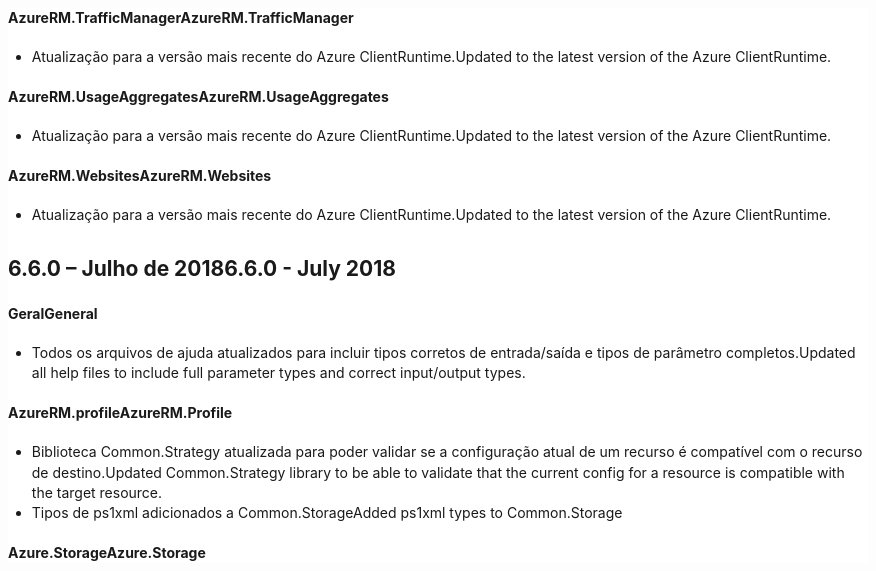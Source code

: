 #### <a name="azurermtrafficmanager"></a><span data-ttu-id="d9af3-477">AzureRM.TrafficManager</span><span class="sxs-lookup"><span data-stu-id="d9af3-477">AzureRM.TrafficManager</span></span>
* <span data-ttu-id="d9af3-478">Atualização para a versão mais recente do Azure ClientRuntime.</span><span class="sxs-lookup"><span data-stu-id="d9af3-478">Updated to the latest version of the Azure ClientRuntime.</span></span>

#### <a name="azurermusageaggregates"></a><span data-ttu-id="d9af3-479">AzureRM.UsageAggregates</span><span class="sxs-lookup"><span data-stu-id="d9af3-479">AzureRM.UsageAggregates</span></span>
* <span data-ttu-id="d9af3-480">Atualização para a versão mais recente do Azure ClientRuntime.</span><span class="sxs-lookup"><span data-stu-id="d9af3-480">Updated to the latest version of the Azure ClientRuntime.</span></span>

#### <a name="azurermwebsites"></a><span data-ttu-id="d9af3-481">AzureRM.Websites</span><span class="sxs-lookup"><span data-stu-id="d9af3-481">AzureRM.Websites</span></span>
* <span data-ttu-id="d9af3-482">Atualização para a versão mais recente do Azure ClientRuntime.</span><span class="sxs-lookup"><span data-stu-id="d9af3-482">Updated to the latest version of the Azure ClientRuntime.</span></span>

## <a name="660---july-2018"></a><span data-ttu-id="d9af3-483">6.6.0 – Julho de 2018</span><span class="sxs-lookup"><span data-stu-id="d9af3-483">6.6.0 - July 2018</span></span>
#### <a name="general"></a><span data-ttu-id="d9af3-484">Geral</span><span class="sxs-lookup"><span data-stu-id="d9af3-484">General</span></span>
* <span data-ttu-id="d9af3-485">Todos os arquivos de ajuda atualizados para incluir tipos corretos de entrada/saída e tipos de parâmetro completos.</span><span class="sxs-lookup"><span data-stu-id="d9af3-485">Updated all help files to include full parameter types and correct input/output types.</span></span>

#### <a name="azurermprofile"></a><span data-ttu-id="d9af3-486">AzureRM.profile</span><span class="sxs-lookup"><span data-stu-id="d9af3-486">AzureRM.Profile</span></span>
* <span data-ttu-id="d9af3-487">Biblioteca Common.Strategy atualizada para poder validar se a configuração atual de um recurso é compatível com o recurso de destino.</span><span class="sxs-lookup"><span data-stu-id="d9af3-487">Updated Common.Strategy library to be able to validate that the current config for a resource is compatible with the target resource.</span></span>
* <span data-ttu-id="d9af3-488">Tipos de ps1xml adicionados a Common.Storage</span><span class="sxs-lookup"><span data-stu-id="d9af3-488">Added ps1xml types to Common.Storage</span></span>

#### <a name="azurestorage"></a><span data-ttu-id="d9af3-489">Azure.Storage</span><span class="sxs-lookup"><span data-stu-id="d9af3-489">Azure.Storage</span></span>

----------

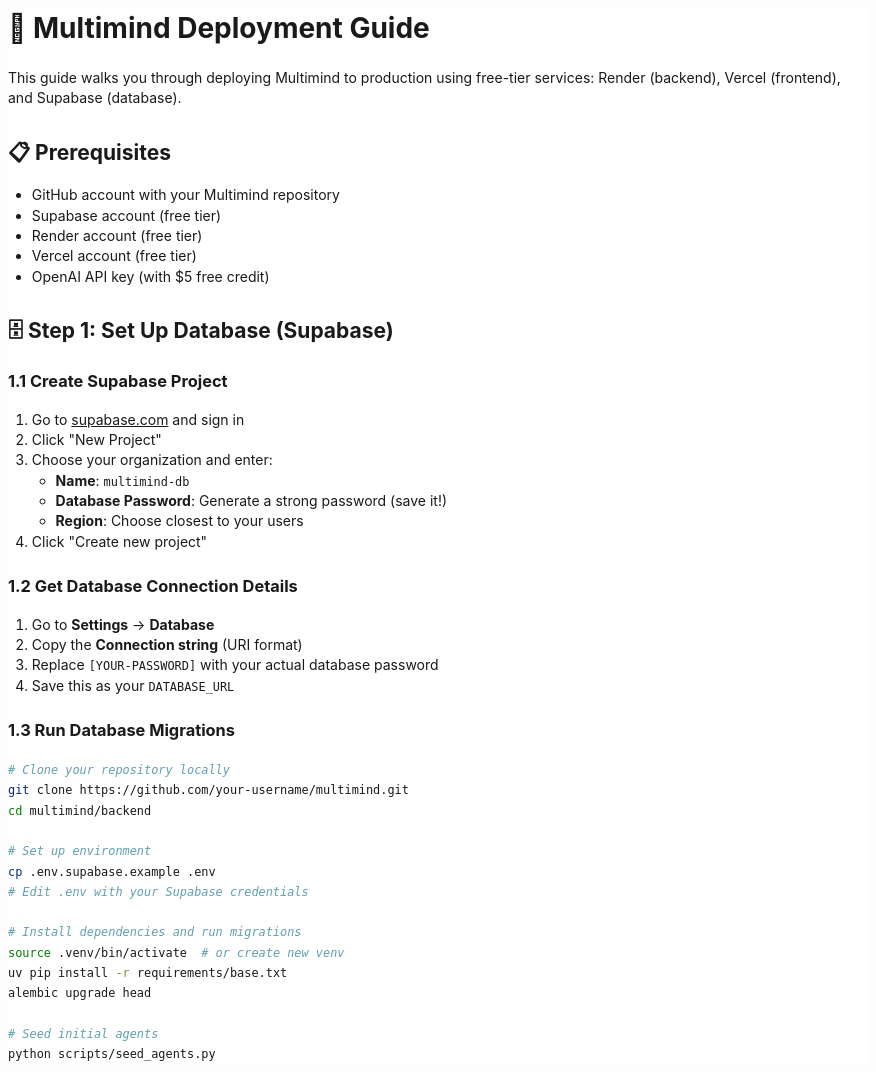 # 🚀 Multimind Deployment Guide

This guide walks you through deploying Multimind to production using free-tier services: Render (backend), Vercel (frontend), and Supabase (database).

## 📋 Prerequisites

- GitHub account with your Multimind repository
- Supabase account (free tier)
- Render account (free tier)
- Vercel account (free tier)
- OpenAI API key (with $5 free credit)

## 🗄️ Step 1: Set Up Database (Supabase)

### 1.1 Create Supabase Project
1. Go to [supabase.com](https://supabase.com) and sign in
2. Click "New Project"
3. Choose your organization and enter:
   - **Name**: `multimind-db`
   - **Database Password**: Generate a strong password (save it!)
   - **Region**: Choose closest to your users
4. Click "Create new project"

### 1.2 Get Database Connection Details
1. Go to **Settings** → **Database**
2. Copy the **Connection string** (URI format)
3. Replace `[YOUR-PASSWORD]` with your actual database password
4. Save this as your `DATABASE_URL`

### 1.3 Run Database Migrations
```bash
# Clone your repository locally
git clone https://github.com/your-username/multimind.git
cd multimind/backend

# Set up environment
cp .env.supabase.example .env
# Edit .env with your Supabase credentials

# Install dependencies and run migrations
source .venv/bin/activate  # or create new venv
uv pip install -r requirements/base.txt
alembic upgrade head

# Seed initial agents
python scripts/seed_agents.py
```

----------

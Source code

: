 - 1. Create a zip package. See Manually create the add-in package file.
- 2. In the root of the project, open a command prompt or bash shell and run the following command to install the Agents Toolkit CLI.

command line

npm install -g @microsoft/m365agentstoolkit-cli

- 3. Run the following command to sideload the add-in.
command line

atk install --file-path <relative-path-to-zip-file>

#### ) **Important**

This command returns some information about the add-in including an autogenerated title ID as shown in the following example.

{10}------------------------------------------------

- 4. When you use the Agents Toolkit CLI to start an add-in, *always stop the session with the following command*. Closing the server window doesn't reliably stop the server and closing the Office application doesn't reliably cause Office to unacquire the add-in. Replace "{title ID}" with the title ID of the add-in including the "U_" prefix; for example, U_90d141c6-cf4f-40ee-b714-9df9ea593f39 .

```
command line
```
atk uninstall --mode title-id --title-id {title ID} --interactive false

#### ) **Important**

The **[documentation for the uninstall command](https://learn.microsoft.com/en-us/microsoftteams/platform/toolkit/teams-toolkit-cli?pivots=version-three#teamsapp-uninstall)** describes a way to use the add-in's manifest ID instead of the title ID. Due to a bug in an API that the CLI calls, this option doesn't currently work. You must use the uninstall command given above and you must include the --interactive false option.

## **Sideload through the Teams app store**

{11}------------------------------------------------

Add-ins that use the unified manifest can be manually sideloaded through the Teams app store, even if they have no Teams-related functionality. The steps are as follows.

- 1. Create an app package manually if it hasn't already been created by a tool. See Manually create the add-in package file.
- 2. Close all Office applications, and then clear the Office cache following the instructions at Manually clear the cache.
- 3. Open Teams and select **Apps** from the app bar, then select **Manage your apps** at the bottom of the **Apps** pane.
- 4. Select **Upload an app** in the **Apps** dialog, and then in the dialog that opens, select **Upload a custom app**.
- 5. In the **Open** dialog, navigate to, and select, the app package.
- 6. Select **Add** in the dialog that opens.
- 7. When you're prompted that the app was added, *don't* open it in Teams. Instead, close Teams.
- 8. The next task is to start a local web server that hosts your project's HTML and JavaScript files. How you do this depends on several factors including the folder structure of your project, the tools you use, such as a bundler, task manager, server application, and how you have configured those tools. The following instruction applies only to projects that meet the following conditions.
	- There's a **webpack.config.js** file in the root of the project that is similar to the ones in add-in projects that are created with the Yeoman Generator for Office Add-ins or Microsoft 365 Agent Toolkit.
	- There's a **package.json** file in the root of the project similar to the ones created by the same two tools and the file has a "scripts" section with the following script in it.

----------

• [Assigned task] Look over the data above and show each line that contains "including".

• [Response to this exercise]
This command returns some information about the add-in including an autogenerated title ID as shown in the following example.
- 4. When you use the Agents Toolkit CLI to start an add-in, *always stop the session with the following command*. Closing the server window doesn't reliably stop the server and closing the Office application doesn't reliably cause Office to unacquire the add-in. Replace "{title ID}" with the title ID of the add-in including the "U_" prefix; for example, U_90d141c6-cf4f-40ee-b714-9df9ea593f39 .
- 8. The next task is to start a local web server that hosts your project's HTML and JavaScript files. How you do this depends on several factors including the folder structure of your project, the tools you use, such as a bundler, task manager, server application, and how you have configured those tools. The following instruction applies only to projects that meet the following conditions.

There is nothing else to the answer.